Exercise aim — Make an exact copy of the entries below and leave any picture out of it.

(Data section begins)

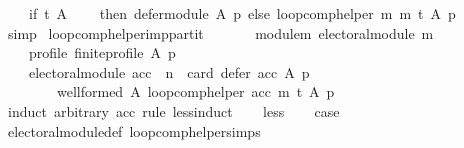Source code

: \begin{isabellebody}
\ \ \ \ {\isacharparenleft}{\kern0pt}if\ {\isacharparenleft}{\kern0pt}t\ {\isacharparenleft}{\kern0pt}{\isacharbraceleft}{\kern0pt}{\isacharbraceright}{\kern0pt}{\isacharcomma}{\kern0pt}{\isacharbraceleft}{\kern0pt}{\isacharbraceright}{\kern0pt}{\isacharcomma}{\kern0pt}A{\isacharparenright}{\kern0pt}{\isacharparenright}{\kern0pt}\isanewline
\ \ \ \ then\ {\isacharparenleft}{\kern0pt}defer{\isacharunderscore}{\kern0pt}module\ A\ p{\isacharparenright}{\kern0pt}\ else\ {\isacharparenleft}{\kern0pt}loop{\isacharunderscore}{\kern0pt}comp{\isacharunderscore}{\kern0pt}helper\ m\ m\ t{\isacharparenright}{\kern0pt}\ A\ p{\isacharparenright}{\kern0pt}{\isachardoublequoteclose}\isanewline
%
\isadelimproof
\ \ %
\endisadelimproof
%
\isatagproof
{}\isamarkupfalse%
\ simp%
\endisatagproof
{\isafoldproof}%
%
\isadelimproof
\isanewline
%
\endisadelimproof
\isanewline
{}\isamarkupfalse%
\ loop{\isacharunderscore}{\kern0pt}comp{\isacharunderscore}{\kern0pt}helper{\isacharunderscore}{\kern0pt}imp{\isacharunderscore}{\kern0pt}partit{\isacharcolon}{\kern0pt}\isanewline
\ \ \isanewline
\ \ \ \ module{\isacharunderscore}{\kern0pt}m{\isacharcolon}{\kern0pt}\ {\isachardoublequoteopen}electoral{\isacharunderscore}{\kern0pt}module\ m{\isachardoublequoteclose}\ \isanewline
\ \ \ \ profile{\isacharcolon}{\kern0pt}\ {\isachardoublequoteopen}finite{\isacharunderscore}{\kern0pt}profile\ A\ p{\isachardoublequoteclose}\isanewline
\ \ \isanewline
\ \ \ \ {\isachardoublequoteopen}electoral{\isacharunderscore}{\kern0pt}module\ acc\ {\isasymand}\ {\isacharparenleft}{\kern0pt}n\ {\isacharequal}{\kern0pt}\ card\ {\isacharparenleft}{\kern0pt}defer\ acc\ A\ p{\isacharparenright}{\kern0pt}{\isacharparenright}{\kern0pt}\ {\isasymLongrightarrow}\isanewline
\ \ \ \ \ \ \ \ well{\isacharunderscore}{\kern0pt}formed\ A\ {\isacharparenleft}{\kern0pt}loop{\isacharunderscore}{\kern0pt}comp{\isacharunderscore}{\kern0pt}helper\ acc\ m\ t\ A\ p{\isacharparenright}{\kern0pt}{\isachardoublequoteclose}\isanewline
%
\isadelimproof
%
\endisadelimproof
%
\isatagproof
{}\isamarkupfalse%
\ {\isacharparenleft}{\kern0pt}induct\ arbitrary{\isacharcolon}{\kern0pt}\ acc\ rule{\isacharcolon}{\kern0pt}\ less{\isacharunderscore}{\kern0pt}induct{\isacharparenright}{\kern0pt}\isanewline
\ \ \isamarkupfalse%
\ {\isacharparenleft}{\kern0pt}less{\isacharparenright}{\kern0pt}\isanewline
\ \ \isamarkupfalse%
\ {\isacharquery}{\kern0pt}case\isanewline
\ \ \ \ \isamarkupfalse%
\ electoral{\isacharunderscore}{\kern0pt}module{\isacharunderscore}{\kern0pt}def\ loop{\isacharunderscore}{\kern0pt}comp{\isacharunderscore}{\kern0pt}helper{\isachardot}{\kern0pt}simps{\isacharparenleft}{\kern0pt}{}{\isacharparenright}{\kern0pt}\isanewline

\end{isabellebody}
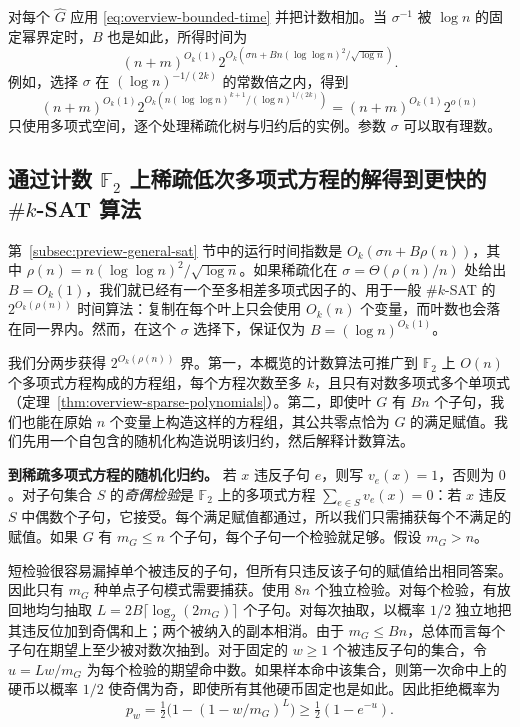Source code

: \documentclass[11pt,reqno]{amsart}
\numberwithin{equation}{section}
\theoremstyle{definition}\newtheorem{definition}[theorem]{定义}
\theoremstyle{remark}\newtheorem{remark}[theorem]{注}
\renewcommand{\le}{\leqslant}
\renewcommand{\ge}{\geqslant}
\begin{document}
对每个 $\widehat G$ 应用 \eqref{eq:overview-bounded-time} 并把计数相加。当 $\sigma^{-1}$ 被 $\log n$ 的固定幂界定时，$B$ 也是如此，所得时间为
\[
 (n+m)^{O_k(1)}
 2^{O_k\!\left(\sigma n+
          Bn(\log\log n)^2/\sqrt{\log n}\right)}.
\]
例如，选择 $\sigma$ 在 $(\log n)^{-1/(2k)}$ 的常数倍之内，得到
\[
 (n+m)^{O_k(1)}
 2^{O_k\!\left(n(\log\log n)^{k+1}/(\log n)^{1/(2k)}\right)}
   = (n+m)^{O_k(1)}2^{o(n)}
\]
只使用多项式空间，逐个处理稀疏化树与归约后的实例。参数 $\sigma$ 可以取有理数。

\subsection{通过计数 \texorpdfstring{$\mathbb F_2$}{F\_2} 上稀疏低次多项式方程的解得到更快的 \texorpdfstring{$\#k$-SAT}{\#k-SAT} 算法}
\label{subsec:preview-full-case}

第~\ref{subsec:preview-general-sat} 节中的运行时间指数是 $O_k(\sigma n+B\rho(n))$，其中 $\rho(n)=n(\log\log n)^2/\sqrt{\log n}$。如果稀疏化在 $\sigma=\Theta(\rho(n)/n)$ 处给出 $B=O_k(1)$，我们就已经有一个至多相差多项式因子的、用于一般 $\#k$-SAT 的 $2^{O_k(\rho(n))}$ 时间算法：复制在每个叶上只会使用 $O_k(n)$ 个变量，而叶数也会落在同一界内。然而，在这个 $\sigma$ 选择下，保证仅为 $B=(\log n)^{O_k(1)}$。

我们分两步获得 $2^{O_k(\rho(n))}$ 界。第一，本概览的计数算法可推广到 $\mathbb F_2$ 上 $O(n)$ 个多项式方程构成的方程组，每个方程次数至多 $k$，且只有对数多项式多个单项式（定理~\ref{thm:overview-sparse-polynomials}）。第二，即使叶 $G$ 有 $Bn$ 个子句，我们也能在原始 $n$ 个变量上构造这样的方程组，其公共零点恰为 $G$ 的满足赋值。我们先用一个自包含的随机化构造说明该归约，然后解释计数算法。

\medskip\noindent
\textbf{到稀疏多项式方程的随机化归约。}
若 $x$ 违反子句 $e$，则写 $v_e(x)=1$，否则为 $0$。对子句集合 $S$ 的\emph{奇偶检验}是 $\mathbb F_2$ 上的多项式方程 $\sum_{e\in S}v_e(x)=0$：若 $x$ 违反 $S$ 中偶数个子句，它接受。每个满足赋值都通过，所以我们只需捕获每个不满足的赋值。如果 $G$ 有 $m_G\le n$ 个子句，每个子句一个检验就足够。假设 $m_G>n$。

短检验很容易漏掉单个被违反的子句，但所有只违反该子句的赋值给出相同答案。因此只有 $m_G$ 种单点子句模式需要捕获。使用 $8n$ 个独立检验。对每个检验，有放回地均匀抽取 $L=2B\lceil\log_2(2m_G)\rceil$ 个子句。对每次抽取，以概率 $1/2$ 独立地把其违反位加到奇偶和上；两个被纳入的副本相消。由于 $m_G\le Bn$，总体而言每个子句在期望上至少被对数次抽到。对于固定的 $w\ge1$ 个被违反子句的集合，令 $u=Lw/m_G$ 为每个检验的期望命中数。如果样本命中该集合，则第一次命中上的硬币以概率 $1/2$ 使奇偶为奇，即使所有其他硬币固定也是如此。因此拒绝概率为
\[
 p_w=\tfrac12\bigl(1-(1-w/m_G)^L\bigr)\ge\tfrac12(1-e^{-u}).
\]
\end{document}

(Data section ends)

Finished exercise —
Source code

: \begin{isabellebody}
\ \ \ \ {\isacharparenleft}{\kern0pt}if\ {\isacharparenleft}{\kern0pt}t\ {\isacharparenleft}{\kern0pt}{\isacharbraceleft}{\kern0pt}{\isacharbraceright}{\kern0pt}{\isacharcomma}{\kern0pt}{\isacharbraceleft}{\kern0pt}{\isacharbraceright}{\kern0pt}{\isacharcomma}{\kern0pt}A{\isacharparenright}{\kern0pt}{\isacharparenright}{\kern0pt}\isanewline
\ \ \ \ then\ {\isacharparenleft}{\kern0pt}defer{\isacharunderscore}{\kern0pt}module\ A\ p{\isacharparenright}{\kern0pt}\ else\ {\isacharparenleft}{\kern0pt}loop{\isacharunderscore}{\kern0pt}comp{\isacharunderscore}{\kern0pt}helper\ m\ m\ t{\isacharparenright}{\kern0pt}\ A\ p{\isacharparenright}{\kern0pt}{\isachardoublequoteclose}\isanewline
%
\isadelimproof
\ \ %
\endisadelimproof
%
\isatagproof
{}\isamarkupfalse%
\ simp%
\endisatagproof
{\isafoldproof}%
%
\isadelimproof
\isanewline
%
\endisadelimproof
\isanewline
{}\isamarkupfalse%
\ loop{\isacharunderscore}{\kern0pt}comp{\isacharunderscore}{\kern0pt}helper{\isacharunderscore}{\kern0pt}imp{\isacharunderscore}{\kern0pt}partit{\isacharcolon}{\kern0pt}\isanewline
\ \ \isanewline
\ \ \ \ module{\isacharunderscore}{\kern0pt}m{\isacharcolon}{\kern0pt}\ {\isachardoublequoteopen}electoral{\isacharunderscore}{\kern0pt}module\ m{\isachardoublequoteclose}\ \isanewline
\ \ \ \ profile{\isacharcolon}{\kern0pt}\ {\isachardoublequoteopen}finite{\isacharunderscore}{\kern0pt}profile\ A\ p{\isachardoublequoteclose}\isanewline
\ \ \isanewline
\ \ \ \ {\isachardoublequoteopen}electoral{\isacharunderscore}{\kern0pt}module\ acc\ {\isasymand}\ {\isacharparenleft}{\kern0pt}n\ {\isacharequal}{\kern0pt}\ card\ {\isacharparenleft}{\kern0pt}defer\ acc\ A\ p{\isacharparenright}{\kern0pt}{\isacharparenright}{\kern0pt}\ {\isasymLongrightarrow}\isanewline
\ \ \ \ \ \ \ \ well{\isacharunderscore}{\kern0pt}formed\ A\ {\isacharparenleft}{\kern0pt}loop{\isacharunderscore}{\kern0pt}comp{\isacharunderscore}{\kern0pt}helper\ acc\ m\ t\ A\ p{\isacharparenright}{\kern0pt}{\isachardoublequoteclose}\isanewline
%
\isadelimproof
%
\endisadelimproof
%
\isatagproof
{}\isamarkupfalse%
\ {\isacharparenleft}{\kern0pt}induct\ arbitrary{\isacharcolon}{\kern0pt}\ acc\ rule{\isacharcolon}{\kern0pt}\ less{\isacharunderscore}{\kern0pt}induct{\isacharparenright}{\kern0pt}\isanewline
\ \ \isamarkupfalse%
\ {\isacharparenleft}{\kern0pt}less{\isacharparenright}{\kern0pt}\isanewline
\ \ \isamarkupfalse%
\ {\isacharquery}{\kern0pt}case\isanewline
\ \ \ \ \isamarkupfalse%
\ electoral{\isacharunderscore}{\kern0pt}module{\isacharunderscore}{\kern0pt}def\ loop{\isacharunderscore}{\kern0pt}comp{\isacharunderscore}{\kern0pt}helper{\isachardot}{\kern0pt}simps{\isacharparenleft}{\kern0pt}{}{\isacharparenright}{\kern0pt}\isanewline

\end{isabellebody}
Source code

: \documentclass[11pt,reqno]{amsart}
\numberwithin{equation}{section}
\theoremstyle{definition}\newtheorem{definition}[theorem]{定义}
\theoremstyle{remark}\newtheorem{remark}[theorem]{注}
\renewcommand{\le}{\leqslant}
\renewcommand{\ge}{\geqslant}
\begin{document}
对每个 $\widehat G$ 应用 \eqref{eq:overview-bounded-time} 并把计数相加。当 $\sigma^{-1}$ 被 $\log n$ 的固定幂界定时，$B$ 也是如此，所得时间为
\[
 (n+m)^{O_k(1)}
 2^{O_k\!\left(\sigma n+
          Bn(\log\log n)^2/\sqrt{\log n}\right)}.
\]
例如，选择 $\sigma$ 在 $(\log n)^{-1/(2k)}$ 的常数倍之内，得到
\[
 (n+m)^{O_k(1)}
 2^{O_k\!\left(n(\log\log n)^{k+1}/(\log n)^{1/(2k)}\right)}
   = (n+m)^{O_k(1)}2^{o(n)}
\]
只使用多项式空间，逐个处理稀疏化树与归约后的实例。参数 $\sigma$ 可以取有理数。

\subsection{通过计数 \texorpdfstring{$\mathbb F_2$}{F\_2} 上稀疏低次多项式方程的解得到更快的 \texorpdfstring{$\#k$-SAT}{\#k-SAT} 算法}
\label{subsec:preview-full-case}

第~\ref{subsec:preview-general-sat} 节中的运行时间指数是 $O_k(\sigma n+B\rho(n))$，其中 $\rho(n)=n(\log\log n)^2/\sqrt{\log n}$。如果稀疏化在 $\sigma=\Theta(\rho(n)/n)$ 处给出 $B=O_k(1)$，我们就已经有一个至多相差多项式因子的、用于一般 $\#k$-SAT 的 $2^{O_k(\rho(n))}$ 时间算法：复制在每个叶上只会使用 $O_k(n)$ 个变量，而叶数也会落在同一界内。然而，在这个 $\sigma$ 选择下，保证仅为 $B=(\log n)^{O_k(1)}$。

我们分两步获得 $2^{O_k(\rho(n))}$ 界。第一，本概览的计数算法可推广到 $\mathbb F_2$ 上 $O(n)$ 个多项式方程构成的方程组，每个方程次数至多 $k$，且只有对数多项式多个单项式（定理~\ref{thm:overview-sparse-polynomials}）。第二，即使叶 $G$ 有 $Bn$ 个子句，我们也能在原始 $n$ 个变量上构造这样的方程组，其公共零点恰为 $G$ 的满足赋值。我们先用一个自包含的随机化构造说明该归约，然后解释计数算法。

\medskip\noindent
\textbf{到稀疏多项式方程的随机化归约。}
若 $x$ 违反子句 $e$，则写 $v_e(x)=1$，否则为 $0$。对子句集合 $S$ 的\emph{奇偶检验}是 $\mathbb F_2$ 上的多项式方程 $\sum_{e\in S}v_e(x)=0$：若 $x$ 违反 $S$ 中偶数个子句，它接受。每个满足赋值都通过，所以我们只需捕获每个不满足的赋值。如果 $G$ 有 $m_G\le n$ 个子句，每个子句一个检验就足够。假设 $m_G>n$。

短检验很容易漏掉单个被违反的子句，但所有只违反该子句的赋值给出相同答案。因此只有 $m_G$ 种单点子句模式需要捕获。使用 $8n$ 个独立检验。对每个检验，有放回地均匀抽取 $L=2B\lceil\log_2(2m_G)\rceil$ 个子句。对每次抽取，以概率 $1/2$ 独立地把其违反位加到奇偶和上；两个被纳入的副本相消。由于 $m_G\le Bn$，总体而言每个子句在期望上至少被对数次抽到。对于固定的 $w\ge1$ 个被违反子句的集合，令 $u=Lw/m_G$ 为每个检验的期望命中数。如果样本命中该集合，则第一次命中上的硬币以概率 $1/2$ 使奇偶为奇，即使所有其他硬币固定也是如此。因此拒绝概率为
\[
 p_w=\tfrac12\bigl(1-(1-w/m_G)^L\bigr)\ge\tfrac12(1-e^{-u}).
\]
\end{document}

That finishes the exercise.